The Talk Of The Green Room

LAST ISSUE, WHISPERS called upon Scottish theatre to respond to events in Afghanistan, and no sooner had we gone to press than 7:84 announced its reply. The News At When . . .?, its newspaper theatre reaction to the stories covered by the media, is on once more, promising a reflection on world events. It also covers major news happenings of the year in general, with such now-forgotten matters as the general election coming under scrutiny. It will also have something to say about the foot and mouth crisis which so blighted Britain’s spring and summer, and continues to pose a threat.

One hopes, though, that these proceedings will show teeth with particular respect to Afghanistan; the reportage we get from the box and mainstream newspapers seems one- sided.

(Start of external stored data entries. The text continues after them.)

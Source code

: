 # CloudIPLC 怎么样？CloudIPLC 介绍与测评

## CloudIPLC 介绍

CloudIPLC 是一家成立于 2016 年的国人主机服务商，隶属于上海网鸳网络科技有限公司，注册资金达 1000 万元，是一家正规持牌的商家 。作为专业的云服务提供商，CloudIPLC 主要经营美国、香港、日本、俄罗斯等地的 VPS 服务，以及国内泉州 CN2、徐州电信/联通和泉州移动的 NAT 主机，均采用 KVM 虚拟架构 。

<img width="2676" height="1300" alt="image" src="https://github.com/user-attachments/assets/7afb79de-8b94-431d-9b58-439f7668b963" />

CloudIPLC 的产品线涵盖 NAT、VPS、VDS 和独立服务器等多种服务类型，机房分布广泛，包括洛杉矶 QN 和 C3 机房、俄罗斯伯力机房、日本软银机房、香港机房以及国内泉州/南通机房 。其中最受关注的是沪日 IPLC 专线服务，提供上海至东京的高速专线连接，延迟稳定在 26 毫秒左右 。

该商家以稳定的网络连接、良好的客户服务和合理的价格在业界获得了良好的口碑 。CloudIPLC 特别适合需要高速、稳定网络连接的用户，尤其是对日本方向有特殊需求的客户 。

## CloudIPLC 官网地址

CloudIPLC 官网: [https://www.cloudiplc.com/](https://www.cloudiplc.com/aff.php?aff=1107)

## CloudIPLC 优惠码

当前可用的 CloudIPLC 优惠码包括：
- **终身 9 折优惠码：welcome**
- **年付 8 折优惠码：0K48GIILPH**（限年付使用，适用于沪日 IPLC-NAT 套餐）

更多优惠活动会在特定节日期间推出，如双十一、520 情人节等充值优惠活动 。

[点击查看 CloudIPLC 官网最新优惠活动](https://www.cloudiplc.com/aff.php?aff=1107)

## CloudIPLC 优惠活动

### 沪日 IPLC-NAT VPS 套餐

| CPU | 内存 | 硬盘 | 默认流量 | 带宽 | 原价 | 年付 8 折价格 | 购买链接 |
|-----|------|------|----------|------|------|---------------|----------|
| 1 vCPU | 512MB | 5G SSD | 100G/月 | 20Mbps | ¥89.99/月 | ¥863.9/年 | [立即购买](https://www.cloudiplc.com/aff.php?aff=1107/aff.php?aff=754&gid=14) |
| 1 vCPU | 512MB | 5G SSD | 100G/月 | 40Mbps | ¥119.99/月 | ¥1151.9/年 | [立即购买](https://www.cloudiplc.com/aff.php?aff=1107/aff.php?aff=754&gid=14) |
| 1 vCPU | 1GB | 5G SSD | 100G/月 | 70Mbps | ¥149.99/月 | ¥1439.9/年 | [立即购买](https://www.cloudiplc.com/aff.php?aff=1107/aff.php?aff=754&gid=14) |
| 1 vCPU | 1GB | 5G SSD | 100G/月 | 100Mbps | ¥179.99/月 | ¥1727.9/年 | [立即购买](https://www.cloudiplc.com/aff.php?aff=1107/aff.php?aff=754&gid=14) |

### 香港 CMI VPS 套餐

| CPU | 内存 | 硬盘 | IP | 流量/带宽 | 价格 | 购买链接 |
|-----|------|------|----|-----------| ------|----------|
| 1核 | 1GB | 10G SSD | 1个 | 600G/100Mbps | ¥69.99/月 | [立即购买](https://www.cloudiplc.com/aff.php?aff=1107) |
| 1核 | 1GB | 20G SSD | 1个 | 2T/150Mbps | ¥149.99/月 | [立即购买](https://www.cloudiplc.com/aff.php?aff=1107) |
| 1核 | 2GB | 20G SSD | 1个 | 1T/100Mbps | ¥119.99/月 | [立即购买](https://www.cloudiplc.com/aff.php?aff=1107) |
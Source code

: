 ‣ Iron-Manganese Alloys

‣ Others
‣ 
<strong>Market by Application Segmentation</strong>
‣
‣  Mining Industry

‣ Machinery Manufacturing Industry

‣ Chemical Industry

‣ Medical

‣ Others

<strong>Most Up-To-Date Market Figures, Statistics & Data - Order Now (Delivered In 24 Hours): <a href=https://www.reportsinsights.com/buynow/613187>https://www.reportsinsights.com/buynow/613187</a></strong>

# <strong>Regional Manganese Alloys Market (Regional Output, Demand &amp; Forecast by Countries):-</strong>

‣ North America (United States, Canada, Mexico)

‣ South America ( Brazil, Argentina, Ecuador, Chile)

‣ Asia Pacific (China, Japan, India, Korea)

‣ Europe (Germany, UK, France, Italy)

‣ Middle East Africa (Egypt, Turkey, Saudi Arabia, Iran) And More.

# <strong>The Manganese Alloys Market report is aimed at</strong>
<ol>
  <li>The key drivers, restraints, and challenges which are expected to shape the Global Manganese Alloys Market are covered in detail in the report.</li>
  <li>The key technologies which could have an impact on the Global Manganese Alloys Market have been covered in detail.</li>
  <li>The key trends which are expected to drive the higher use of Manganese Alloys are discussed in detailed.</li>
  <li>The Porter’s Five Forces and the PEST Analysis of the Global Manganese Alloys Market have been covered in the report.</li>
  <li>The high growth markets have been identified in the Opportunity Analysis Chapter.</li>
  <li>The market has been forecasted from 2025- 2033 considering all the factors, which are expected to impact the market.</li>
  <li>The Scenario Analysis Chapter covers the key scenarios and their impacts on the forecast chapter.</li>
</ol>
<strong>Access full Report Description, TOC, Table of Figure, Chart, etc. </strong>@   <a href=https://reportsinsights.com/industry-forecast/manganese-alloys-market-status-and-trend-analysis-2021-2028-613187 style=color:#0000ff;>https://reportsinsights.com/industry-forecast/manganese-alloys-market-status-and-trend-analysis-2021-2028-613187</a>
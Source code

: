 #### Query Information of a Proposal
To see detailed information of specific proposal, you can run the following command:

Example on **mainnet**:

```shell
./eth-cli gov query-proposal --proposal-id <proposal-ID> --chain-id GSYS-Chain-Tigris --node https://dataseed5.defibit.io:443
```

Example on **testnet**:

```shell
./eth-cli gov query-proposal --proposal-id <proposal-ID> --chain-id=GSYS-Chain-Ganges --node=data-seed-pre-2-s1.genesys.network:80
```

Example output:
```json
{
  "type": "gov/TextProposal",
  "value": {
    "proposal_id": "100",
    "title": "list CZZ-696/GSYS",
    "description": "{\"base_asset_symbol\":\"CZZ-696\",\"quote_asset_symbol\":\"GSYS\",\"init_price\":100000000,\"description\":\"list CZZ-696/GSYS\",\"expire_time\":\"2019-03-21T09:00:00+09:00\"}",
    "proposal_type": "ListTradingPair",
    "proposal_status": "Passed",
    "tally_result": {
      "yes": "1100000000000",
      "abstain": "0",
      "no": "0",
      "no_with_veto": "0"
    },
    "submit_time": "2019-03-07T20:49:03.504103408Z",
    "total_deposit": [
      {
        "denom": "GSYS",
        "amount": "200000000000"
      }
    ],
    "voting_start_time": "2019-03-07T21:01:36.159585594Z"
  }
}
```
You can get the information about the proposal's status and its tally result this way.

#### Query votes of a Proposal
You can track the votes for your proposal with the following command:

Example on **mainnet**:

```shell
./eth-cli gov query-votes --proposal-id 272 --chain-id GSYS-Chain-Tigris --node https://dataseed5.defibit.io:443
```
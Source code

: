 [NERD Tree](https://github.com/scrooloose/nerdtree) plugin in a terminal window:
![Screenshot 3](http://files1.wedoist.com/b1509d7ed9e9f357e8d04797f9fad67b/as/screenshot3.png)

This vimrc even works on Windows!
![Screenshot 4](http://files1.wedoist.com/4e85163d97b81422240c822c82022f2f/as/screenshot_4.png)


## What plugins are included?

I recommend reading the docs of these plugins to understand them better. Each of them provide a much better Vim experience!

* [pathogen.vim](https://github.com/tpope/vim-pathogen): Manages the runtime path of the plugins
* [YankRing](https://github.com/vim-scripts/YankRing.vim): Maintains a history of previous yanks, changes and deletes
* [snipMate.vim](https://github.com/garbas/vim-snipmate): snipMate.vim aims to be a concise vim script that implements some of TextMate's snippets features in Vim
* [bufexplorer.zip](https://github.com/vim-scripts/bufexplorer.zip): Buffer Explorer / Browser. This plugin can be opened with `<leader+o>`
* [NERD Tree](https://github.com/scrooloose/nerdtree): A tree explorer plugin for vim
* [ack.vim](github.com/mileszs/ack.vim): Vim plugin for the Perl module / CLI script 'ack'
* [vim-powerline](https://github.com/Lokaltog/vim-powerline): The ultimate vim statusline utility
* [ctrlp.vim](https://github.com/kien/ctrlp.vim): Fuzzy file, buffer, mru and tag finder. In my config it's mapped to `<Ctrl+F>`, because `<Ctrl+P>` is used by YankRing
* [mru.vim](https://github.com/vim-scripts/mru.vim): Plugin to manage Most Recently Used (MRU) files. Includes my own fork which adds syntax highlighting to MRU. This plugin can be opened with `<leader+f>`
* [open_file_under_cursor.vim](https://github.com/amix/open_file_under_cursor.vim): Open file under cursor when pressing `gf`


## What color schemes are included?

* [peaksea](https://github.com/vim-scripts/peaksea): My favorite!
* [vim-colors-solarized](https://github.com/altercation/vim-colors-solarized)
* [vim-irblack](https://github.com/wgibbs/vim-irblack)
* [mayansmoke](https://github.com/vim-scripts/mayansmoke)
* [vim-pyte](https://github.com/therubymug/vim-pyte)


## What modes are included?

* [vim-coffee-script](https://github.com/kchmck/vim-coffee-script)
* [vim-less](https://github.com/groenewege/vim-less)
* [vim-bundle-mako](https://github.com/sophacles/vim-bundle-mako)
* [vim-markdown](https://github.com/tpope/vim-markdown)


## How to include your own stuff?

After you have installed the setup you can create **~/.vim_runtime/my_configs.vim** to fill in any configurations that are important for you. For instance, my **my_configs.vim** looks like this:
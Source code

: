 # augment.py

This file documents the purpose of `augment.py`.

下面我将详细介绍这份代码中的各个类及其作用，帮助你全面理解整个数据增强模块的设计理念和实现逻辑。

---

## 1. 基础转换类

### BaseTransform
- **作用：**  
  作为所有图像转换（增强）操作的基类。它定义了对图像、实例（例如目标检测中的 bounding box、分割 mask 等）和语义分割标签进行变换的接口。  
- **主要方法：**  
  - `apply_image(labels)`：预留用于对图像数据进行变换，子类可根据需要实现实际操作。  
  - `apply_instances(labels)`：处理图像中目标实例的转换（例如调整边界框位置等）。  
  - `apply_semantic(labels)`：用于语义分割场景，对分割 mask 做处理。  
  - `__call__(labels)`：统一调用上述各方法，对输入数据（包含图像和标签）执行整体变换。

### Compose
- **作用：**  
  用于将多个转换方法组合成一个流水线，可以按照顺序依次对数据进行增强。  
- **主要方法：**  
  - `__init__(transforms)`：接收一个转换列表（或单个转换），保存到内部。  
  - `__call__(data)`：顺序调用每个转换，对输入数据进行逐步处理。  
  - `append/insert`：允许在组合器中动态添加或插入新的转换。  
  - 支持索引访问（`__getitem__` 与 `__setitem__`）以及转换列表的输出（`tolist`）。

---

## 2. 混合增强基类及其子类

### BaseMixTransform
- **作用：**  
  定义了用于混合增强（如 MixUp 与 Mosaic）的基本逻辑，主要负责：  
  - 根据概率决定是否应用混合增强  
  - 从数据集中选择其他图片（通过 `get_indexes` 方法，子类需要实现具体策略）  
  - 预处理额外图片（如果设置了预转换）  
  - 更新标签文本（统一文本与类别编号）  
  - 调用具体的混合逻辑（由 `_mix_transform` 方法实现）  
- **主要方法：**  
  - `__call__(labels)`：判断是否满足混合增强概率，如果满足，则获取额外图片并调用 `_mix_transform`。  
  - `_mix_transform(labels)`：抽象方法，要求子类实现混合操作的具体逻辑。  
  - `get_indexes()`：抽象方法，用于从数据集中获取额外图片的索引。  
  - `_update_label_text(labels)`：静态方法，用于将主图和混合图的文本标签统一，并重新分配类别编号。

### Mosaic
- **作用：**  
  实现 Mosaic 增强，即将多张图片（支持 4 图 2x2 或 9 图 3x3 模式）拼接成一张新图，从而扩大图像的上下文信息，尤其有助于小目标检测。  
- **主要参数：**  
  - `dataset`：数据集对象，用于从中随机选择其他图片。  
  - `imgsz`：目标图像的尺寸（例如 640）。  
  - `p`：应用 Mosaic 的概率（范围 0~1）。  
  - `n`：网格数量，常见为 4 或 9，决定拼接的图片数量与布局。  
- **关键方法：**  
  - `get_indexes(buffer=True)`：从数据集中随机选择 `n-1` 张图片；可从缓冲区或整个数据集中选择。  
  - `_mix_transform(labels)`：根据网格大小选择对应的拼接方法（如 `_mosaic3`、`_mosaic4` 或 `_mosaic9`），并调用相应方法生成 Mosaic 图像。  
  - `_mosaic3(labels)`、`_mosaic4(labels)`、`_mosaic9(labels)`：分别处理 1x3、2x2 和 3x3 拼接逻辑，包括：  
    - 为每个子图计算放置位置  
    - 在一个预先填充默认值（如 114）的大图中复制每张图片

I’m beginning to equate our TV anchormen with Moses; every time they open their mouths, bull rushes out, and we urgently require alternative views in order to preserve the pluralistic democracy we’re supposedly defending.

7284’s community outreach programme has also proved valuable in compiling its programme; the community groups that the company has worked with over the past year have contributed more specifically localised satire to the show. Groups from Paisley, Dundee, Glasgow and lnverness will contribute when the show reaches these areas, in the course of a wide-ranging tour, which begins in Kilmarnock on Friday 23 November.